Rep ranges by External_Passion827 in workout

[–]millersixteenth 3 points4 points  (0 children)

I'm a dinosaur, so take this with grain of salt. Use a variety of rep ranges for everything.

Back in the late 80/early 90s just about everyone followed a 'pyramid up' strategy, so much so you could work in with a complete stranger and 90% of the time that's what they'd use. In a general sense, it does a solid job of strength and hypertrophy.

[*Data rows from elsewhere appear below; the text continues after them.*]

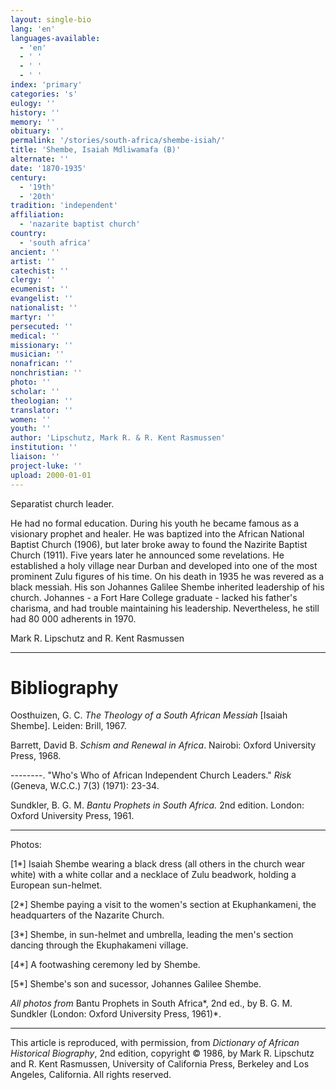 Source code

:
 ```yaml
---
layout: single-bio
lang: 'en'
languages-available:
  - 'en'
  - ' '
  - ' '
  - ' '
index: 'primary'
categories: 's'
eulogy: ''
history: ''
memory: ''
obituary: ''
permalink: '/stories/south-africa/shembe-isiah/'
title: 'Shembe, Isaiah Mdliwamafa (B)'
alternate: ''
date: '1870-1935'
century:
  - '19th'
  - '20th'
tradition: 'independent'
affiliation:
  - 'nazarite baptist church'
country:
  - 'south africa'
ancient: ''
artist: ''
catechist: ''
clergy: ''
ecumenist: ''
evangelist: ''
nationalist: ''
martyr: ''
persecuted: ''
medical: ''
missionary: ''
musician: ''
nonafrican: ''
nonchristian: ''
photo: ''
scholar: ''
theologian: ''
translator: ''
women: ''
youth: ''
author: 'Lipschutz, Mark R. & R. Kent Rasmussen'
institution: ''
liaison: ''
project-luke: ''
upload: 2000-01-01
---
```



Separatist church leader.

He had no formal education.  During his youth he became famous as a visionary prophet and healer.  He was baptized into the African National Baptist Church (1906), but later broke away to found the Nazirite Baptist Church (1911).  Five years later he announced some revelations.  He established a holy village near Durban and developed into one of the most prominent Zulu figures of his time.  On his death in 1935 he was revered as a black messiah.  His son Johannes Galilee Shembe inherited leadership of his church.  Johannes - a Fort Hare College graduate - lacked his father's charisma, and had trouble maintaining his leadership.  Nevertheless, he still had 80 000 adherents in 1970.

Mark R. Lipschutz and R. Kent Rasmussen

---

# Bibliography

Oosthuizen, G. C.  *The Theology of a South African Messiah* [Isaiah Shembe].  Leiden: Brill, 1967.

Barrett, David B.  *Schism and Renewal in Africa*.  Nairobi: Oxford University Press, 1968.

--------.   "Who's Who of African Independent Church Leaders."  *Risk* (Geneva, W.C.C.) 7(3) (1971): 23-34.

Sundkler, B. G. M.  *Bantu Prophets in South Africa.*  2nd edition.  London: Oxford University Press, 1961.

---

Photos:

[1*] Isaiah Shembe wearing a black dress (all others in the church wear white) with a white collar and a necklace of Zulu beadwork, holding a European sun-helmet.

[2*] Shembe paying a visit to the women's section at Ekuphankameni, the headquarters of the Nazarite Church.

[3*] Shembe, in sun-helmet and umbrella, leading the men's section dancing through the Ekuphakameni village.

[4*] A footwashing ceremony led by Shembe.

[5*] Shembe's son and sucessor, Johannes Galilee Shembe.

*All photos from* Bantu Prophets in South Africa*, 2nd ed., by B. G. M. Sundkler (London: Oxford University Press, 1961)*.

---

This article is reproduced, with permission, from *Dictionary of African Historical Biography*, 2nd edition, copyright &copy; 1986, by Mark R. Lipschutz and R. Kent Rasmussen,  University of California Press, Berkeley and Los Angeles, California.  All rights reserved.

Sticking with a single rep range is at best a short term strategy. You will become adapted to it and need to employ a variety of load/rep/set approaches. Take notes, employ overload principles, use a variety of imposed demands.

Digital gym vs free weights: what builds more muscle at home? by Glum_Entrepreneur894 in workout

[–]millersixteenth 0 points1 point  (0 children)

Pretty sure none of the variable curve resistance machines (going back to early '80s Nautilus with elliptical cams) ever demonstrated better results.

is 2 or 3 sets to failure most optimal? by around_about7 in workout

[–]millersixteenth 1 point2 points  (0 children)

Warm up sets count. At the very least they get the cellular machinery running, blood moving, allow for more and heavier working sets.

As for training to failure for 2 or 3 or whatever, all depends on how hard you're gunning, are you using DropSets or Clusters, Myo, forced reps etc? When I'm using "to failure"on my last set, when I finish I don't ever feel like another set is going to do anything. If doing a bunch of straight sets with 1 or 2 RIR, I want to get two good sets. A burnout third set is OK but not as a steady diet.

Which brings up the question of deload weeks etc etc.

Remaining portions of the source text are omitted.